Le paid search de marque pose une question budgétaire inconfortable: achetons-nous une nouvelle demande, défendons-nous la marque contre les concurrents ou payons-nous à nouveau pour des clients qui nous cherchaient déjà?
Un article de Search Engine Land publié le 17 août donne des chiffres utiles. Dans le cas décrit, une entreprise a mis en pause environ 113 000 dollars par mois de paid search dans quatre grands marchés. À la semaine 13, l’organique et le direct avaient récupéré 65% du revenu auparavant attribué au paid. Dans l’analyse d’une campagne de marque, seulement 10,9% des dépenses semblaient incrémentales, tandis que 89,1% relevaient plutôt de la défense de marque.

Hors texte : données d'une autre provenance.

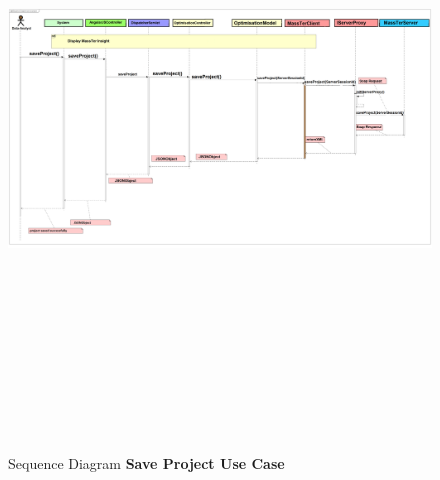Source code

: 	\begin{figure}[h]
		\centering
		\includegraphics[width=17.5cm,height=17cm]{SequenceDiagramSaveProject.png}
		\caption{Sequence Diagram \textbf{Save Project Use Case}}
	\end{figure}

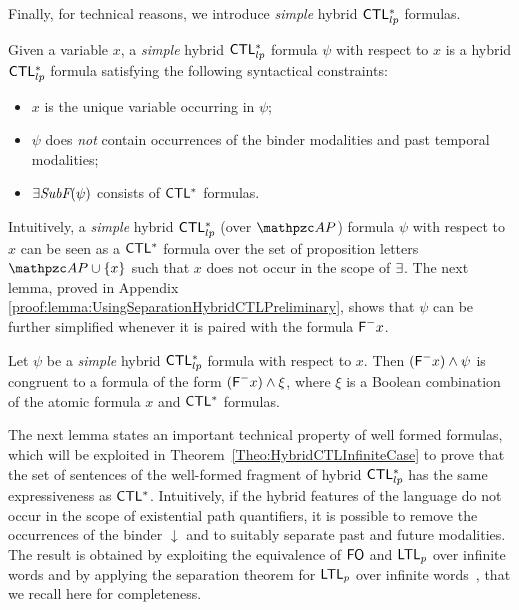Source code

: Finally, for technical reasons, we introduce \emph{simple} hybrid $\text{\sffamily CTL$^{*}_{lp}$}$ formulas.
%
\begin{definition} Given a variable $x$, a \emph{simple} hybrid $\text{\sffamily CTL$^{*}_{lp}$}$ formula $\psi$ with respect to $x$  is a hybrid $\text{\sffamily CTL$^{*}_{lp}$}$ formula satisfying the following syntactical constraints:
\begin{itemize}
    \item $x$ is the unique variable occurring in $\psi$; 
    \item $\psi$ does \emph{not} contain occurrences of the binder modalities and past temporal modalities;
    \item $\exists\textit{SubF}(\psi)$ consists of $\text{\sffamily CTL$^{*}$}$ formulas.
\end{itemize}
\end{definition}

Intuitively, a \emph{simple} hybrid $\text{\sffamily CTL$^{*}_{lp}$}$ (over $\Prop$) formula $\psi$ with respect to $x$  can be seen as a $\text{\sffamily CTL$^{*}$}$ formula over the set of proposition letters $\Prop\cup \{x\}$ such that $x$ does not occur in the scope of $\exists$. The next lemma,
proved in Appendix \ref{proof:lemma:UsingSeparationHybridCTLPreliminary}, shows that $\psi$ can be further simplified whenever it is paired with the formula $\textsf{F}^{-} x$.

\begin{lemma}\label{lemma:UsingSeparationHybridCTLPreliminary} 
Let $\psi$ be  a \emph{simple} hybrid $\text{\sffamily CTL$^{*}_{lp}$}$ formula  with respect to $x$. 
Then $(\textsf{F}^{-} x)\wedge \psi$ is congruent to a formula of the form $(\textsf{F}^{-} x)\wedge \xi$, where $\xi$ is a Boolean combination of the atomic formula $x$ and $\text{\sffamily CTL$^{*}$}$ formulas. 
\end{lemma}

The next lemma states an important technical property of  well formed formulas, which will be exploited in 
Theorem~\ref{Theo:HybridCTLInfiniteCase} to prove that the set of sentences of the well-formed fragment of hybrid $\text{\sffamily CTL$^{*}_{lp}$}$ has the same expressiveness as $\text{\sffamily CTL$^{*}$}$. Intuitively, if the hybrid features of the language do not occur in the scope of existential path quantifiers, it is possible to remove the occurrences of the binder $\downarrow$ and to suitably separate past and future modalities. The result is obtained by exploiting the equivalence of $\text{\sffamily FO}$ and $\text{\sffamily LTL$_p$}$ over infinite words and by applying the separation theorem for $\text{\sffamily LTL$_p$}$ over infinite words~\cite{Gabbay87}, that we recall here for completeness.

Pourquoi l’attribution complique la décision
Le rapport de plateforme crédite généralement l’annonce qui a reçu le clic. Il ne dit pas si l’entreprise avait besoin d’acheter ce clic. Un utilisateur qui cherche le nom de la marque et clique sur l’annonce peut être incrémental si un concurrent aurait gagné, si l’annonce renforce la confiance ou si le résultat organique est faible. Le même clic peut aussi être défensif ou cannibalisé si l’organique détenait déjà la réponse et si l’intention était forte.

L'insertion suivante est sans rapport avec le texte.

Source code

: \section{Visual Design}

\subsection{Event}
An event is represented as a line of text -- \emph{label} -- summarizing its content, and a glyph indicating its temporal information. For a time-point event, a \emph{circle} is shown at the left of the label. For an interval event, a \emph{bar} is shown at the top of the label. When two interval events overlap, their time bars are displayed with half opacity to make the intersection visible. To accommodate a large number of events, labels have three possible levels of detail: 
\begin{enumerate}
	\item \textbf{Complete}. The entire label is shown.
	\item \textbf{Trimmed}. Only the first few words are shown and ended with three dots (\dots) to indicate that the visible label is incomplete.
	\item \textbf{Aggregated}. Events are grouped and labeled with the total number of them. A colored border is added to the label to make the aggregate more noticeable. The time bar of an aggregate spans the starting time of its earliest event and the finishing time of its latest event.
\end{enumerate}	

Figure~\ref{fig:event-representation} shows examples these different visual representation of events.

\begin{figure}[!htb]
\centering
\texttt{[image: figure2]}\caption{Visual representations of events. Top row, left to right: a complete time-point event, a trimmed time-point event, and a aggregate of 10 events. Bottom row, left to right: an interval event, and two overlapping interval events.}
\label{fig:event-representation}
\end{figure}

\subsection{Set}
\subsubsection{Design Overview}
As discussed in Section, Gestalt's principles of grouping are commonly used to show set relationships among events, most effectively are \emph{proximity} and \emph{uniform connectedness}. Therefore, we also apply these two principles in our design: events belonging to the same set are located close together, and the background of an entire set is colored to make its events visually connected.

C’est pourquoi les anciennes études semblent parfois contradictoires. Une recherche Google a montré que beaucoup de clics publicitaires sont incrémentaux en moyenne. L’expérience célèbre d’eBay sur le paid search de marque a suggéré qu’une marque forte pouvait récupérer une grande partie de la demande organiquement. Les deux lectures peuvent être vraies, car la réponse dépend de la force de marque, du type de requête, de la pression concurrentielle, de la page de résultats, du rang organique et du comportement de conversion.
Un modèle simple de chevauchement
Commencez par rapprocher les search terms Google Ads et les requêtes Search Console sur la même période. Classez ensuite chaque groupe de requêtes en trois catégories. La dépense défensive protège contre les concurrents ou contre un risque de SERP. La dépense dépendante soutient une demande qui baisse réellement quand les annonces disparaissent. La dépense incrémentale atteint des utilisateurs que l’organique n’aurait pas captés.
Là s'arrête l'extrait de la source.